Il y a ensuite un travail d’inventaire, nécessaire pour comprendre comment le projet, la vision, résonnent dans l’esprit des équipes. Cette étape est primordiale pour comprendre comment le projet commun est compris, quelle est la capacité des équipes à accomplir celui-ci, et aussi parfois un moment pour redonner du sens sur l’intention de l’entreprise dans sa mission générale.
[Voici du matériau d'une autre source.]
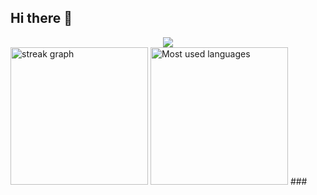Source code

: ## Hi there 👋

<div align="center">
  <img src="https://visitor-badge.laobi.icu/badge?page_id=jimmy4410.jimmy4410&"  />
</div>
<img src="https://streak-stats.demolab.com/?user=jimmy4410&locale=en&mode=daily&theme=dark&hide_border=false&border_radius=5&order=3" height="220" alt="streak graph"  />
<img src='https://github-readme-stats.vercel.app/api/top-langs/?username=alexmccccc&layout=compact' height='220' alt='Most used languages' />
###
<!--
**jimmy4410/jimmy4410** is a ✨ _special_ ✨ repository because its `README.md` (this file) appears on your GitHub profile.

Here are some ideas to get you started:

- 🔭 I’m currently working on ...
- 🌱 I’m currently learning ...
- 👯 I’m looking to collaborate on ...
- 🤔 I’m looking for help with ...
- 💬 Ask me about ...
- 📫 How to reach me: ...
- 😄 Pronouns: ...
- ⚡ Fun fact: ...
-->
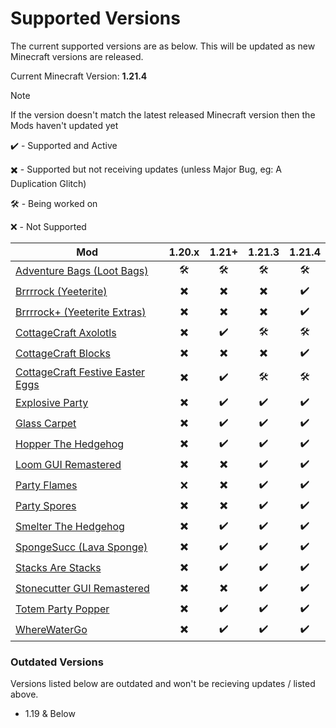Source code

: # Supported Versions
The current supported versions are as below. This will be updated as new Minecraft versions are released.

Current Minecraft Version: **1.21.4**
> [!NOTE]
> If the version doesn't match the latest released Minecraft version then the Mods haven't updated yet

✔️ - Supported and Active

✖️ - Supported but not receiving updates (unless Major Bug, eg: A Duplication Glitch)

🛠️ - Being worked on

❌ - Not Supported

| Mod                                                                                    | 1.20.x | 1.21+ | 1.21.3 | 1.21.4
| -------------------------------------------------------------------------------------- | :------------: | :-----: | :---: | :-----: |
| [Adventure Bags (Loot Bags)](https://modrinth.com/mod/adventure-bags)                  | 🛠️ | 🛠️ | 🛠️ | 🛠️ |
| [Brrrrock (Yeeterite)](https://modrinth.com/mod/yeeterite)                             | ✖️ | ✖️ | ✖️ | ✔️ |
| [Brrrrock+ (Yeeterite Extras)](https://modrinth.com/mod/yeeterite-extras)              | ✖️ | ✖️ | ✖️ | ✔️ |
| [CottageCraft Axolotls](https://modrinth.com/mod/cottagecraft-axolotls)                | ✖️ | ✔️ | 🛠️ | 🛠️ |
| [CottageCraft Blocks](https://modrinth.com/mod/cottagecraft-mod)                       | ✖️ | ✖️ | ✖️ | ✔️ |
| [CottageCraft Festive Easter Eggs](https://modrinth.com/mod/cottagecraft-festive-eggs) | ✖️ | ✔️ | 🛠️ | 🛠️ |
| [Explosive Party](https://modrinth.com/mod/explosive-party)                            | ✖️ | ✔️ | ✔️ | ✔️ |
| [Glass Carpet](https://modrinth.com/mod/glass-carpet)                                  | ✖️ | ✔️ | ✔️ | ✔️ |
| [Hopper The Hedgehog](https://modrinth.com/mod/hopper-the-hedgehog)                    | ✖️ | ✔️ | ✔️ | ✔️ |
| [Loom GUI Remastered](https://modrinth.com/mod/loom-gui-remastered)                    | ✖️ | ✖️ | ✔️ | ✔️ |
| [Party Flames](https://modrinth.com/mod/party-flames)                                  | ❌ | ✖️ | ✔️ | ✔️ |
| [Party Spores](https://modrinth.com/mod/party-spores)                                  | ✖️ | ✖️ | ✔️ | ✔️ |
| [Smelter The Hedgehog](https://modrinth.com/mod/smelter-the-hedgehog)                  | ✖️ | ✔️ | ✔️ | ✔️ |
| [SpongeSucc (Lava Sponge)](https://modrinth.com/mod/spongesucc)                        | ✖️ | ✔️ | ✔️ | ✔️ |
| [Stacks Are Stacks](https://modrinth.com/mod/stacks-are-stacks)                        | ✖️ | ✔️ | ✔️ | ✔️ |
| [Stonecutter GUI Remastered](https://modrinth.com/mod/stonecutter-gui-remastered)      | ✖️ | ✖️ | ✔️ | ✔️ |
| [Totem Party Popper](https://modrinth.com/mod/totem-party-popper)                      | ✖️ | ✔️ | ✔️ | ✔️ |
| [WhereWaterGo](https://modrinth.com/mod/wwg)                                           | ✖️ | ✔️ | ✔️ | ✔️ |

### Outdated Versions
Versions listed below are outdated and won't be recieving updates / listed above.
- 1.19 & Below
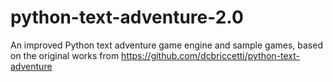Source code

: # python-text-adventure-2.0
An improved Python text adventure game engine and sample games, based on the original works from https://github.com/dcbriccetti/python-text-adventure
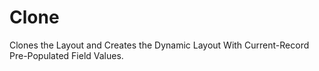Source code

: # Clone
Clones the Layout and Creates the Dynamic Layout With Current-Record Pre-Populated Field Values.
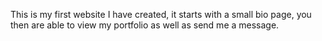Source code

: This is my first website I have created, it starts with a small bio page, you then are able to view my portfolio as well as send me a message.
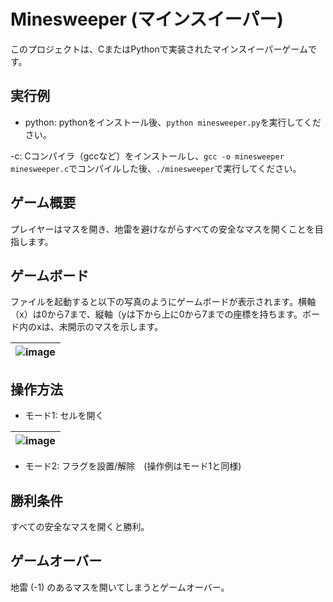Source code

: # Minesweeper (マインスイーパー)
このプロジェクトは、CまたはPythonで実装されたマインスイーパーゲームです。

## 実行例
- python: pythonをインストール後、`python minesweeper.py`を実行してください。

-c: Cコンパイラ（gccなど）をインストールし、`gcc -o minesweeper minesweeper.c`でコンパイルした後、`./minesweeper`で実行してください。

## ゲーム概要
プレイヤーはマスを開き、地雷を避けながらすべての安全なマスを開くことを目指します。

## ゲームボード
ファイルを起動すると以下の写真のようにゲームボードが表示されます。横軸（x）は0から7まで、縦軸（yは下から上に0から7までの座標を持ちます。ボード内のxは、未開示のマスを示します。

|![image](https://github.com/user-attachments/assets/a0ee15c4-cdb7-4830-8127-e6e95a282bcb) |
|:-:|

## 操作方法

- モード1: セルを開く

|![image](https://github.com/user-attachments/assets/a2656a8c-e25b-40b6-b1d8-0ce41c8cb27f)|
|:-:|

- モード2: フラグを設置/解除　(操作例はモード1と同様)


## 勝利条件
すべての安全なマスを開くと勝利。

## ゲームオーバー
地雷 (-1) のあるマスを開いてしまうとゲームオーバー。
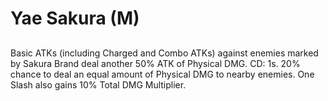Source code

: # Yae Sakura (M)

## 

Basic ATKs (including Charged and Combo ATKs) against enemies marked by Sakura Brand deal another 50% ATK of Physical DMG. CD: 1s. 20% chance to deal an equal amount of Physical DMG to nearby enemies. One Slash also gains 10% Total DMG Multiplier.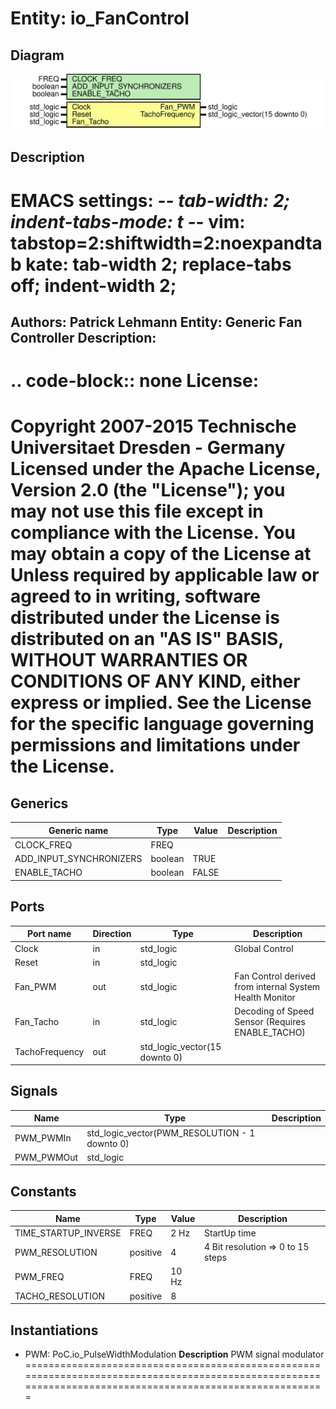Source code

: # Entity: io_FanControl

## Diagram

![Diagram](io_FanControl.svg "Diagram")
## Description

EMACS settings: -*-  tab-width: 2; indent-tabs-mode: t -*-
vim: tabstop=2:shiftwidth=2:noexpandtab
kate: tab-width 2; replace-tabs off; indent-width 2;
=============================================================================
Authors:				 	Patrick Lehmann
Entity:				 	Generic Fan Controller
Description:
-------------------------------------
.. code-block:: none
License:
=============================================================================
Copyright 2007-2015 Technische Universitaet Dresden - Germany
Licensed under the Apache License, Version 2.0 (the "License");
you may not use this file except in compliance with the License.
You may obtain a copy of the License at
Unless required by applicable law or agreed to in writing, software
distributed under the License is distributed on an "AS IS" BASIS,
WITHOUT WARRANTIES OR CONDITIONS OF ANY KIND, either express or implied.
See the License for the specific language governing permissions and
limitations under the License.
=============================================================================
## Generics

| Generic name            | Type    | Value | Description |
| ----------------------- | ------- | ----- | ----------- |
| CLOCK_FREQ              | FREQ    |       |             |
| ADD_INPUT_SYNCHRONIZERS | boolean | TRUE  |             |
| ENABLE_TACHO            | boolean | FALSE |             |
## Ports

| Port name      | Direction | Type                          | Description                                             |
| -------------- | --------- | ----------------------------- | ------------------------------------------------------- |
| Clock          | in        | std_logic                     | Global Control                                          |
| Reset          | in        | std_logic                     |                                                         |
| Fan_PWM        | out       | std_logic                     | Fan Control derived from internal System Health Monitor |
| Fan_Tacho      | in        | std_logic                     | Decoding of Speed Sensor (Requires ENABLE_TACHO)        |
| TachoFrequency | out       | std_logic_vector(15 downto 0) |                                                         |
## Signals

| Name       | Type                                          | Description |
| ---------- | --------------------------------------------- | ----------- |
| PWM_PWMIn  | std_logic_vector(PWM_RESOLUTION - 1 downto 0) |             |
| PWM_PWMOut | std_logic                                     |             |
## Constants

| Name                 | Type     | Value  | Description                       |
| -------------------- | -------- | ------ | --------------------------------- |
| TIME_STARTUP_INVERSE | FREQ     |  2 Hz  | StartUp time                      |
| PWM_RESOLUTION       | positive |  4     | 4 Bit resolution => 0 to 15 steps |
| PWM_FREQ             | FREQ     |  10 Hz |                                   |
| TACHO_RESOLUTION     | positive |  8     |                                   |
## Instantiations

- PWM: PoC.io_PulseWidthModulation
**Description**
PWM signal modulator
==========================================================================================================================================================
Cette étape permet de comprendre oh combien, l’accès à l’information stratégique sur l’entreprise, le partage et l’arbitrage des décisions qui concernent ou concerneront les équipes peuvent tout changer en termes de dynamique de collaboration et d’envie de revenir au bureau.
Enfin quand le bilan sur cette dynamique est fait, on choisit d’établir une démarche qui concentre le travail sur les forces et la singularité des membres de l’équipe.
Je parle ici de la création d’une vraie bulle de confiance, un moment où chaque personne de l’équipe de direction, par exemple, va pouvoir découvrir la complémentarité qui peut naître des forces de chacun et se concentrer sur l’aspect positif de la relation interpersonnelle.
La période complexe que nous vivons, nous donne l’occasion de lâcher prise sur nos méthodes de team building pour construire une expérience commune où les forces de chacun et seulement les forces sont mises en valeur, éprouvées, comprises, utilisées.
Caroline : On peut facilement faire un parallèle avec le sport pour ce qui est de créer une dynamique. Les membres d’une équipe sont soudés autant sur le terrain qu’en dehors du terrain, en tous cas, c’est le secret d’une équipe qui gagne : le collectif, la cohésion.
Ce qui crée la cohésion et l’esprit d’équipe ce sont les valeurs qui portent cette équipe, les valeurs autour desquelles l’esprit d’équipe va se construire. Une somme d’individus compétents individuellement ne sera pas forcément une équipe gagnante si ces individualités ne se révèlent pas au sein du collectif. Comme l’a rappelé Julien, « la dynamique est un ensemble de forces orientées vers un objectif commun », mais sans coordination dans les tâches de chacun, en cas de tension entre ces « forces » ou de repli sur soi car on ne trouve pas sa place dans le groupe, un déséquilibre se crée et il devient alors difficile d’être efficaces et d’aller vers un objectif commun. Il est donc essentiel d’aider les membres de l’équipe/collaborateurs à maintenir une communication fluide, à se fédérer autour d’un socle commun de valeurs, à créer et entretenir leurs réseaux internes malgré la distance physique créée, notamment par le travail à distance, et la crise sanitaire que nous venons de traverser qui s’est transformée en crise de sens d’une certaine manière.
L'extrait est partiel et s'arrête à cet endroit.